**Saved entries**
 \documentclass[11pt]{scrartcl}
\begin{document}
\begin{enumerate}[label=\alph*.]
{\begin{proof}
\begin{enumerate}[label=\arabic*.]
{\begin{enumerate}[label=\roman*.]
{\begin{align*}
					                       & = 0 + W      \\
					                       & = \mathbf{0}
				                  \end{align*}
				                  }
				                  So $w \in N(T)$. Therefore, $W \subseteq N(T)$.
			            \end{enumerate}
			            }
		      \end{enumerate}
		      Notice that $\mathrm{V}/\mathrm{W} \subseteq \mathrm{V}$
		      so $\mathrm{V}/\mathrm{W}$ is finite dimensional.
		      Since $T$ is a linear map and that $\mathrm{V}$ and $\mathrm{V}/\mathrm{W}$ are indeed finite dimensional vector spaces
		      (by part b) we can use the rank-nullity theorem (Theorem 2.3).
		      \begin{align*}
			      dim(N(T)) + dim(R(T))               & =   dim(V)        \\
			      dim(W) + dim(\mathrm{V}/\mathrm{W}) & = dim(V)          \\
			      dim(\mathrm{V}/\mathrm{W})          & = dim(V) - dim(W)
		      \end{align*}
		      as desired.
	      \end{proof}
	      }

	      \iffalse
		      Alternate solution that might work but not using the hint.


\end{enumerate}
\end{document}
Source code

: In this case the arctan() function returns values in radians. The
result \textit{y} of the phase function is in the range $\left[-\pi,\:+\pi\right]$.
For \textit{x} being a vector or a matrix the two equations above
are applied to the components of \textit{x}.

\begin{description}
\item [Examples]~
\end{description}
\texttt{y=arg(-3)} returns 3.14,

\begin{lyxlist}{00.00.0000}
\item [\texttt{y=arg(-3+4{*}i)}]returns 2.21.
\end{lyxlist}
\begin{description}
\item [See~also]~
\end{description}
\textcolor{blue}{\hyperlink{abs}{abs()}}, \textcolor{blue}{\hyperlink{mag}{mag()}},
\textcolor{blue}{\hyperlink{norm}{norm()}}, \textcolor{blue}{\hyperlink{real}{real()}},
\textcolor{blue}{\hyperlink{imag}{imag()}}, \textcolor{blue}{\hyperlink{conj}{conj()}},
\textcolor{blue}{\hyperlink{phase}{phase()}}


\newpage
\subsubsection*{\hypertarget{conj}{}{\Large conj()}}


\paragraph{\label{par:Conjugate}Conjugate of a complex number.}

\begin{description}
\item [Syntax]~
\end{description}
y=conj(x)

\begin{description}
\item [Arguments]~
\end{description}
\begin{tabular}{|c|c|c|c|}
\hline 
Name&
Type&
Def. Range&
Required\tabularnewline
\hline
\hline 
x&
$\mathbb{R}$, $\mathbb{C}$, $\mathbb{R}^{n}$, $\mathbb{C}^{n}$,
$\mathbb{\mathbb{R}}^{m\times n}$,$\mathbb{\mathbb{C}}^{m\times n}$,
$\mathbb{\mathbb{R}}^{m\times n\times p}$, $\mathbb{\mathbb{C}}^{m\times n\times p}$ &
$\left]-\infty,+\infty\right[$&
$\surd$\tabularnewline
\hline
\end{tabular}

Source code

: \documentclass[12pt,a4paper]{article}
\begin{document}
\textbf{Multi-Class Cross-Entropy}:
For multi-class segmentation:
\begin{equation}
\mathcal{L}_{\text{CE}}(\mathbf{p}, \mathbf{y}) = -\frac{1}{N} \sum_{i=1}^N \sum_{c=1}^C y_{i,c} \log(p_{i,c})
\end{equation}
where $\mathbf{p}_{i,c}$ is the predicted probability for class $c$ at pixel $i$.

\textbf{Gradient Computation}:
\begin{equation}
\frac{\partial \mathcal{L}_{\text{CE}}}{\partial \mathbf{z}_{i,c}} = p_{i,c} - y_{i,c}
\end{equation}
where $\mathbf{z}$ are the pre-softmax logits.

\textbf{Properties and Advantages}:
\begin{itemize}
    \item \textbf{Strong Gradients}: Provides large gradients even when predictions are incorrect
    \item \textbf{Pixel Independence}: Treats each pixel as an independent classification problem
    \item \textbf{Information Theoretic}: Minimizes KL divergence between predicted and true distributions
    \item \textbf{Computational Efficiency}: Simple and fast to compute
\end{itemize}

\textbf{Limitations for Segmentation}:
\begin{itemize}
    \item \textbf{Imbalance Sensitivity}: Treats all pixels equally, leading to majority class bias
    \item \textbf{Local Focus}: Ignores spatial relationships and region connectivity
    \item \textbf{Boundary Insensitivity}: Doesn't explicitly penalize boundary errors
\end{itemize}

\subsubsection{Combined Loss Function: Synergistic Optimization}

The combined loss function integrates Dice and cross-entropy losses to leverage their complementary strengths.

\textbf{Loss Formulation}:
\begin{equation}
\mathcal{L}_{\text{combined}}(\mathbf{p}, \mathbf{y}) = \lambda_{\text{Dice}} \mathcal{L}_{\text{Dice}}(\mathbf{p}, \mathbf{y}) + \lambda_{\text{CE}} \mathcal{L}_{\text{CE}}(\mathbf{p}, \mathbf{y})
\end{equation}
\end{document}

**Task statement**
Copy out all of the records verbatim.

**Solution**
 \documentclass[11pt]{scrartcl}
\begin{document}
\begin{enumerate}[label=\alph*.]
{\begin{proof}
\begin{enumerate}[label=\arabic*.]
{\begin{enumerate}[label=\roman*.]
{\begin{align*}
					                       & = 0 + W      \\
					                       & = \mathbf{0}
				                  \end{align*}
				                  }
				                  So $w \in N(T)$. Therefore, $W \subseteq N(T)$.
			            \end{enumerate}
			            }
		      \end{enumerate}
		      Notice that $\mathrm{V}/\mathrm{W} \subseteq \mathrm{V}$
		      so $\mathrm{V}/\mathrm{W}$ is finite dimensional.
		      Since $T$ is a linear map and that $\mathrm{V}$ and $\mathrm{V}/\mathrm{W}$ are indeed finite dimensional vector spaces
		      (by part b) we can use the rank-nullity theorem (Theorem 2.3).
		      \begin{align*}
			      dim(N(T)) + dim(R(T))               & =   dim(V)        \\
			      dim(W) + dim(\mathrm{V}/\mathrm{W}) & = dim(V)          \\
			      dim(\mathrm{V}/\mathrm{W})          & = dim(V) - dim(W)
		      \end{align*}
		      as desired.
	      \end{proof}
	      }

	      \iffalse
		      Alternate solution that might work but not using the hint.


\end{enumerate}
\end{document}
Source code

: In this case the arctan() function returns values in radians. The
result \textit{y} of the phase function is in the range $\left[-\pi,\:+\pi\right]$.
For \textit{x} being a vector or a matrix the two equations above
are applied to the components of \textit{x}.

\begin{description}
\item [Examples]~
\end{description}
\texttt{y=arg(-3)} returns 3.14,

\begin{lyxlist}{00.00.0000}
\item [\texttt{y=arg(-3+4{*}i)}]returns 2.21.
\end{lyxlist}
\begin{description}
\item [See~also]~
\end{description}
\textcolor{blue}{\hyperlink{abs}{abs()}}, \textcolor{blue}{\hyperlink{mag}{mag()}},
\textcolor{blue}{\hyperlink{norm}{norm()}}, \textcolor{blue}{\hyperlink{real}{real()}},
\textcolor{blue}{\hyperlink{imag}{imag()}}, \textcolor{blue}{\hyperlink{conj}{conj()}},
\textcolor{blue}{\hyperlink{phase}{phase()}}


\newpage
\subsubsection*{\hypertarget{conj}{}{\Large conj()}}


\paragraph{\label{par:Conjugate}Conjugate of a complex number.}

\begin{description}
\item [Syntax]~
\end{description}
y=conj(x)

\begin{description}
\item [Arguments]~
\end{description}
\begin{tabular}{|c|c|c|c|}
\hline 
Name&
Type&
Def. Range&
Required\tabularnewline
\hline
\hline 
x&
$\mathbb{R}$, $\mathbb{C}$, $\mathbb{R}^{n}$, $\mathbb{C}^{n}$,
$\mathbb{\mathbb{R}}^{m\times n}$,$\mathbb{\mathbb{C}}^{m\times n}$,
$\mathbb{\mathbb{R}}^{m\times n\times p}$, $\mathbb{\mathbb{C}}^{m\times n\times p}$ &
$\left]-\infty,+\infty\right[$&
$\surd$\tabularnewline
\hline
\end{tabular}

Source code

: \documentclass[12pt,a4paper]{article}
\begin{document}
\textbf{Multi-Class Cross-Entropy}:
For multi-class segmentation:
\begin{equation}
\mathcal{L}_{\text{CE}}(\mathbf{p}, \mathbf{y}) = -\frac{1}{N} \sum_{i=1}^N \sum_{c=1}^C y_{i,c} \log(p_{i,c})
\end{equation}
where $\mathbf{p}_{i,c}$ is the predicted probability for class $c$ at pixel $i$.

\textbf{Gradient Computation}:
\begin{equation}
\frac{\partial \mathcal{L}_{\text{CE}}}{\partial \mathbf{z}_{i,c}} = p_{i,c} - y_{i,c}
\end{equation}
where $\mathbf{z}$ are the pre-softmax logits.

\textbf{Properties and Advantages}:
\begin{itemize}
    \item \textbf{Strong Gradients}: Provides large gradients even when predictions are incorrect
    \item \textbf{Pixel Independence}: Treats each pixel as an independent classification problem
    \item \textbf{Information Theoretic}: Minimizes KL divergence between predicted and true distributions
    \item \textbf{Computational Efficiency}: Simple and fast to compute
\end{itemize}

\textbf{Limitations for Segmentation}:
\begin{itemize}
    \item \textbf{Imbalance Sensitivity}: Treats all pixels equally, leading to majority class bias
    \item \textbf{Local Focus}: Ignores spatial relationships and region connectivity
    \item \textbf{Boundary Insensitivity}: Doesn't explicitly penalize boundary errors
\end{itemize}

\subsubsection{Combined Loss Function: Synergistic Optimization}

The combined loss function integrates Dice and cross-entropy losses to leverage their complementary strengths.

\textbf{Loss Formulation}:
\begin{equation}
\mathcal{L}_{\text{combined}}(\mathbf{p}, \mathbf{y}) = \lambda_{\text{Dice}} \mathcal{L}_{\text{Dice}}(\mathbf{p}, \mathbf{y}) + \lambda_{\text{CE}} \mathcal{L}_{\text{CE}}(\mathbf{p}, \mathbf{y})
\end{equation}
\end{document}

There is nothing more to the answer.